[Saved entries]
--- START ---
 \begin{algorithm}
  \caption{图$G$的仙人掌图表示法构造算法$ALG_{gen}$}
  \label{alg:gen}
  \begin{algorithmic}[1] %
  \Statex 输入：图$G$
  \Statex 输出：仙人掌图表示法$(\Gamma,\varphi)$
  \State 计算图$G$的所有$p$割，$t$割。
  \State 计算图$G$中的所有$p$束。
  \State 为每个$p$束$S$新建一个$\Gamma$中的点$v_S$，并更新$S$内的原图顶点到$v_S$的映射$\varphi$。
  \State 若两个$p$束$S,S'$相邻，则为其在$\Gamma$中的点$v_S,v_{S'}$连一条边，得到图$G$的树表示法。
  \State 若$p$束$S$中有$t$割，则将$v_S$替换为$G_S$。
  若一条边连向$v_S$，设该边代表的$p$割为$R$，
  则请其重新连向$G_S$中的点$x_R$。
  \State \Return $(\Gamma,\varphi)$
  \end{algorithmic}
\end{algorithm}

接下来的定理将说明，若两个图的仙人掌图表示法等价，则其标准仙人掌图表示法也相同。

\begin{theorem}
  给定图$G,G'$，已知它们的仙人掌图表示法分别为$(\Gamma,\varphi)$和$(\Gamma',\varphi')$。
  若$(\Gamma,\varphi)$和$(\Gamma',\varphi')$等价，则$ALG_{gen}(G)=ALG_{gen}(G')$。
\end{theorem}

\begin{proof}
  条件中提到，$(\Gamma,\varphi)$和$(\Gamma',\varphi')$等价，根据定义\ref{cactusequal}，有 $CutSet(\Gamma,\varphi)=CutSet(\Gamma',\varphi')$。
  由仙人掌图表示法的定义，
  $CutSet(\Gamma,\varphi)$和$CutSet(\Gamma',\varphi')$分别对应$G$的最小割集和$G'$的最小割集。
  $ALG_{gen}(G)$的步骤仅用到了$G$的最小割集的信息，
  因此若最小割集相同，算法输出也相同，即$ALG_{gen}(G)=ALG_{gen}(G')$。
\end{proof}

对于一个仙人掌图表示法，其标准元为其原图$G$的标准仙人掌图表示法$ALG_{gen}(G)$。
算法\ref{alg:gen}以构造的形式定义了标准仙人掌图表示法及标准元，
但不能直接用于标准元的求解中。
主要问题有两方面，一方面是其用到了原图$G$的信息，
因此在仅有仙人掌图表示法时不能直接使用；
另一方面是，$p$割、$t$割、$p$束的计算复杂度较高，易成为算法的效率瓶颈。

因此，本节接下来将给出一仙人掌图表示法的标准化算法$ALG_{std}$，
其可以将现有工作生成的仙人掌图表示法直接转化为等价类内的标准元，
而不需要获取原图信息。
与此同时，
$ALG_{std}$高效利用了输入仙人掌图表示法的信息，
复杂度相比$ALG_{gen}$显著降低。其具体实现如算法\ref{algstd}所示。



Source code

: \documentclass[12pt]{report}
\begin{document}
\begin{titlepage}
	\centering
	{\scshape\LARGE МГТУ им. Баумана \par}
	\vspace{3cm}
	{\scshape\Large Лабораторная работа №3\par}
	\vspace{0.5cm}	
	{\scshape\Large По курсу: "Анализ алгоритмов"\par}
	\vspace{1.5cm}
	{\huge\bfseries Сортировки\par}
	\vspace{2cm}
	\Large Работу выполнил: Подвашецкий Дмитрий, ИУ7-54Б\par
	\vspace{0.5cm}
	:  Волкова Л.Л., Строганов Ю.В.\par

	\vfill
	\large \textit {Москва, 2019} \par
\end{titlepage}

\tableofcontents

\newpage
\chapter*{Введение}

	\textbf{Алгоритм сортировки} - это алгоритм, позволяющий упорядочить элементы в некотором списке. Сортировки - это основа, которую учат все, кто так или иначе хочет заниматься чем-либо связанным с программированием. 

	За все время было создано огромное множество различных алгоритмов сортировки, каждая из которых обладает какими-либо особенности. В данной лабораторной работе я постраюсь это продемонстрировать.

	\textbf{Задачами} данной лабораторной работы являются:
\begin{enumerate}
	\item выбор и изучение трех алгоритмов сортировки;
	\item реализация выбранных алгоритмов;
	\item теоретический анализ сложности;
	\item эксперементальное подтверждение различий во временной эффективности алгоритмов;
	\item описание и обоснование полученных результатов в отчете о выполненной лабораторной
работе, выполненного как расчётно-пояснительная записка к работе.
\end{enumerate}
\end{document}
--- END ---
WHAT TO PRODUCE
Search the entries for lines with the string "либо", then report their number alone.

FINISHED TASK
2